Państwo Dziennikarze
Piszę, chociaż nie wiem czy ten list przeczytacie i coś uda się z nim zrobić. Ale spróbuję.
Całe swoje życie mieszkam na Grunwaldzie w Brodnicy. I całe życie wdycham truciznę z kominów. I pewnie dlatego choruję na płuca i oskrzela. Dawniej nie było innego wyjścia ludzie musieli palić węglem. Raz lepszym, raz gorszym gatunkowo. Odkąd pamiętam w wielu domach palono też czym popadnie. Plastikiem, oponami, płytami i szmatami. Ale wtedy nie mówiło się tyle o szkodliwości palenia śmieciami.

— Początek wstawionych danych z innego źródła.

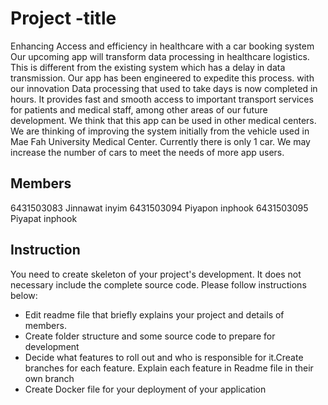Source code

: # Project -title
Enhancing Access and efficiency in healthcare with a car booking system
Our upcoming app will transform data processing in healthcare logistics. This is different from the existing system which has a delay in data transmission. Our app has been engineered to expedite this process. with our innovation Data processing that used to take days is now completed in hours. It provides fast and smooth access to important transport services for patients and medical staff, among other areas of our future development. We think that this app can be used in other medical centers. We are thinking of improving the system initially from the vehicle used in Mae Fah University Medical Center. Currently there is only 1 car. We may increase the number of cars to meet the needs of more app users.

## Members
6431503083 Jinnawat inyim
6431503094 Piyapon inphook
6431503095 Piyapat inphook

## Instruction
You need to create skeleton of your project's development. It does not necessary include the complete source code. Please follow instructions below:
- Edit readme file that briefly explains your project and details of members.​ 
- Create folder structure and some source code to prepare for development
- Decide what features to roll out and who is responsible for it.​ Create branches for each feature. Explain each feature in Readme file in their own branch​ 
- Create Docker file for your deployment of your application 
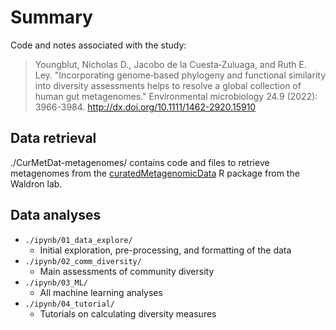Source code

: # Summary

Code and notes associated with the study:

> Youngblut, Nicholas D., Jacobo de la Cuesta‐Zuluaga, and Ruth E. Ley. "Incorporating genome‐based phylogeny and functional similarity into diversity assessments helps to resolve a global collection of human gut metagenomes." Environmental microbiology 24.9 (2022): 3966-3984. http://dx.doi.org/10.1111/1462-2920.15910

## Data retrieval

./CurMetDat-metagenomes/ contains code and files to retrieve metagenomes from the
[curatedMetagenomicData](https://waldronlab.io/curatedMetagenomicData/) R package
from the Waldron lab.

## Data analyses

* `./ipynb/01_data_explore/`
  * Initial exploration, pre-processing, and formatting of the data
* `./ipynb/02_comm_diversity/`
  * Main assessments of community diversity
* `./ipynb/03_ML/`
  * All machine learning analyses
* `./ipynb/04_tutorial/`
  * Tutorials on calculating diversity measures
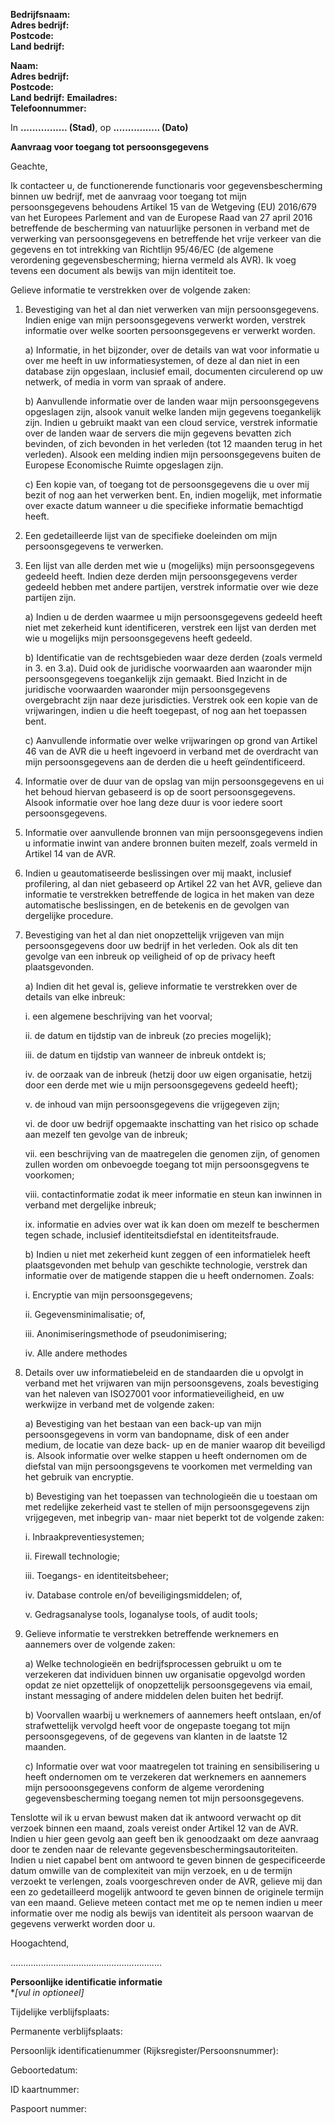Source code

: **Bedrijfsnaam:**  
**Adres bedrijf:**  
**Postcode:**  
**Land bedrijf:**

**Naam:**  
**Adres bedrijf:**  
**Postcode:**  
**Land bedrijf:**
**Emailadres:**  
**Telefoonnummer:**

In **................ (Stad)**, op **................ (Dato)**

**Aanvraag voor toegang tot persoonsgegevens**

Geachte,

Ik contacteer u, de functionerende functionaris voor gegevensbescherming binnen uw bedrijf,
met de aanvraag voor toegang tot mijn persoonsgegevens behoudens Artikel 15 van de Wetgeving (EU) 2016/679 van het Europees Parlement and van de Europese Raad van 27 april 2016 betreffende de bescherming van natuurlijke personen in verband met de verwerking van persoonsgegevens en betreffende het vrije verkeer van die gegevens en tot intrekking van Richtlijn 95/46/EC (de algemene verordening gegevensbescherming; hierna vermeld als AVR). Ik voeg tevens een document als bewijs van mijn identiteit toe.

Gelieve informatie te verstrekken over de volgende zaken:

1. Bevestiging van het al dan niet verwerken van mijn persoonsgegevens. Indien enige van mijn persoonsgegevens verwerkt worden, verstrek informatie over welke soorten
   persoonsgegevens er verwerkt worden.

   a) Informatie, in het bijzonder, over de details van wat voor informatie u over me
   heeft in uw informatiesystemen, of deze al dan niet in een database zijn
   opgeslaan, inclusief email, documenten circulerend op uw netwerk, of media
   in vorm van spraak of andere.

   b) Aanvullende informatie over de landen waar mijn persoonsgegevens opgeslagen zijn, alsook vanuit welke landen mijn gegevens toegankelijk zijn.
   Indien u gebruikt maakt van een cloud service, verstrek informatie over de
   landen waar de servers die mijn gegevens bevatten zich bevinden, of zich
   bevonden in het verleden (tot 12 maanden terug in het verleden). Alsook een
   melding indien mijn persoonsgegevens buiten de Europese Economische
   Ruimte opgeslagen zijn.

   c) Een kopie van, of toegang tot de persoonsgegevens die u over mij bezit of nog aan het verwerken bent. En, indien mogelijk, met informatie over exacte datum wanneer u die specifieke informatie bemachtigd heeft.

2. Een gedetailleerde lijst van de specifieke doeleinden om mijn persoonsgegevens te verwerken.

3. Een lijst van alle derden met wie u (mogelijks) mijn persoonsgegevens gedeeld heeft. Indien deze derden mijn persoonsgegevens verder gedeeld hebben met andere partijen, verstrek informatie over wie deze partijen zijn.

   a) Indien u de derden waarmee u mijn persoonsgegevens gedeeld heeft niet met zekerheid kunt identificeren, verstrek een lijst van derden met wie u mogelijks mijn persoonsgegevens heeft gedeeld.

   b) Identificatie van de rechtsgebieden waar deze derden (zoals vermeld in 3. en
   3.a). Duid ook de juridische voorwaarden aan waaronder mijn persoonsgegevens toegankelijk zijn gemaakt. Bied Inzicht in de juridische voorwaarden waaronder mijn persoonsgegevens overgebracht zijn naar deze jurisdicties. Verstrek ook een kopie van de vrijwaringen, indien u die heeft toegepast, of nog aan het toepassen bent.

   c) Aanvullende informatie over welke vrijwaringen op grond van Artikel 46 van de AVR die u heeft ingevoerd in verband met de overdracht van mijn persoonsgegevens aan de derden die u heeft geïndentificeerd.

4. Informatie over de duur van de opslag van mijn persoonsgegevens en ui het behoud hiervan gebaseerd is op de soort persoonsgegevens. Alsook informatie over hoe lang deze duur is voor iedere soort persoonsgegevens.

5. Informatie over aanvullende bronnen van mijn persoonsgegevens indien u informatie inwint van andere bronnen buiten mezelf, zoals vermeld in Artikel 14 van de AVR.

6. Indien u geautomatiseerde beslissingen over mij maakt, inclusief profilering, al dan niet gebaseerd op Artikel 22 van het AVR, gelieve dan informatie te verstrekken betreffende de logica in het maken van deze automatische beslissingen, en de betekenis en de gevolgen van dergelijke procedure.

7. Bevestiging van het al dan niet onopzettelijk vrijgeven van mijn persoonsgegevens door uw bedrijf in het verleden. Ook als dit ten gevolge van een inbreuk op veiligheid of op de privacy heeft plaatsgevonden.

   a) Indien dit het geval is, gelieve informatie te verstrekken over de details van
   elke inbreuk:

   i. een algemene beschrijving van het voorval;

   ii. de datum en tijdstip van de inbreuk (zo precies mogelijk);

   iii. de datum en tijdstip van wanneer de inbreuk ontdekt is;

   iv. de oorzaak van de inbreuk (hetzij door uw eigen organisatie, hetzij door een derde met wie u mijn persoonsgegevens gedeeld heeft);

   v. de inhoud van mijn persoonsgegevens die vrijgegeven zijn;

   vi. de door uw bedrijf opgemaakte inschatting van het risico op schade aan mezelf ten gevolge van de inbreuk;

   vii. een beschrijving van de maatregelen die genomen zijn, of genomen zullen worden om onbevoegde toegang tot mijn persoonsgegvens te voorkomen;

   viii. contactinformatie zodat ik meer informatie en steun kan inwinnen in verband met dergelijke inbreuk;

   ix. informatie en advies over wat ik kan doen om mezelf te beschermen tegen schade, inclusief identiteitsdiefstal en identiteitsfraude.

   b) Indien u niet met zekerheid kunt zeggen of een informatielek heeft plaatsgevonden met behulp van geschikte technologie, verstrek dan informatie over de matigende stappen die u heeft ondernomen. Zoals:

   i. Encryptie van mijn persoonsgegevens;

   ii. Gegevensminimalisatie; of,

   iii. Anonimiseringsmethode of pseudonimisering;

   iv. Alle andere methodes

8. Details over uw informatiebeleid en de standaarden die u opvolgt in verband met het vrijwaren van mijn persoonsgevens, zoals bevestiging van het naleven van ISO27001 voor informatieveiligheid, en uw werkwijze in verband met de volgende zaken:

   a) Bevestiging van het bestaan van een back-up van mijn persoonsgegevens in
   vorm van bandopname, disk of een ander medium, de locatie van deze back-
   up en de manier waarop dit beveiligd is. Alsook informatie over welke
   stappen u heeft ondernomen om de diefstal van mijn persoongsgevens te
   voorkomen met vermelding van het gebruik van encryptie.

   b) Bevestiging van het toepassen van technologieën die u toestaan om met redelijke zekerheid vast te stellen of mijn persoonsgegevens zijn vrijgegeven,
   met inbegrip van- maar niet beperkt tot de volgende zaken:

   i. Inbraakpreventiesystemen;

   ii. Firewall technologie;

   iii. Toegangs- en identiteitsbeheer;

   iv. Database controle en/of beveiligingsmiddelen; of,

   v. Gedragsanalyse tools, loganalyse tools, of audit tools;

9. Gelieve informatie te verstrekken betreffende werknemers en aannemers over de volgende zaken:

   a) Welke technologieën en bedrijfsprocessen gebruikt u om te verzekeren dat
   individuen binnen uw organisatie opgevolgd worden opdat ze niet opzettelijk
   of onopzettelijk persoonsgegevens via email, instant messaging of andere
   middelen delen buiten het bedrijf.

   b) Voorvallen waarbij u werknemers of aannemers heeft ontslaan, en/of
   strafwettelijk vervolgd heeft voor de ongepaste toegang tot mijn
   persoonsgegevens, of de gegevens van klanten in de laatste 12 maanden.

   c) Informatie over wat voor maatregelen tot training en sensibilisering u heeft ondernomen om te verzekeren dat werknemers en aannemers mijn
   persooonsgegevens conform de algeme verordening gegevensbescherming toegang nemen tot mijn persoonsgegevens.

Tenslotte wil ik u ervan bewust maken dat ik antwoord verwacht op dit verzoek binnen een maand, zoals vereist onder Artikel 12 van de AVR. Indien u hier geen gevolg aan geeft ben ik genoodzaakt om deze aanvraag door te zenden naar de relevante gegevensbeschermingsautoriteiten. Indien u niet capabel bent om antwoord te geven binnen de gespecificeerde datum omwille van de complexiteit van mijn verzoek, en u de termijn verzoekt te verlengen, zoals voorgeschreven onder de AVR, gelieve mij dan een zo gedetailleerd mogelijk antwoord te geven binnen de originele termijn van een maand. Gelieve meteen contact met me op te nemen indien u meer informatie over me nodig als bewijs van identiteit als
persoon waarvan de gegevens verwerkt worden door u.

Hoogachtend,

............................................................

**Persoonlijke identificatie informatie**  
**[vul in *optioneel]**

Tijdelijke verblijfsplaats:

Permanente verblijfsplaats:

Persoonlijk identificatienummer (Rijksregister/Persoonsnummer):

Geboortedatum:

ID kaartnummer:

Paspoort nummer:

Ludzie nie myśleli, że się trują. Dzisiaj wiemy, że od tego dymu choruje się i umiera. Dużo mówi się i pisze o tym. Są nawet kary za zatruwanie powietrza. Ale na naszych osiedlach domków dalej wrzuca się do pieca byle co i naraża nas na choroby. Ja jestem już stara, ale tu mieszkają też rodziny z małymi dziećmi. Jak mają i po co wychodzić na spacery, gdy świeżego powietrza całą jesień i zimę tu nie ma.
W domach rozpala się w dzień i wtedy widać jaki dym leci z komina. Niektórzy śmieciami palą jak się ściemnia, albo w nocy. Czasami rano, wstajemy z bólem głowy, a w mieszkaniach czuć dym, bo palili opony, albo jakieś płyty. Dym wchodzi oknami i drzwiami. Dzieci budzą się, bo drapie je w gardło dym.
Redakcjo, mamy w mieście różnych pracowników, oni mają prawo do kontroli czym kto pali. Jest Ochrona Środowiska, Straż Miejska, Policja. Może chodzą i się przyglądają, ale ja nigdy nie widziałam, ani moje sąsiadki, żeby ktoś sprawdzał czym palą, że z kominów leci taki czarny i duszący dym. Dzisiaj nie trzeba palić w piecu trującymi rzeczami. Ale niektórzy mówią, że im się nie opłaca remontować kotłowni, ani zmieniać piec i mają prawo palić w swoich piecach czym chcą.
Proszę napisać na ten temat i może ktoś zajmie się tym, że my mamy prawo oddychać czystym powietrzem.
Imię i nazwisko do wiadomości redakcji.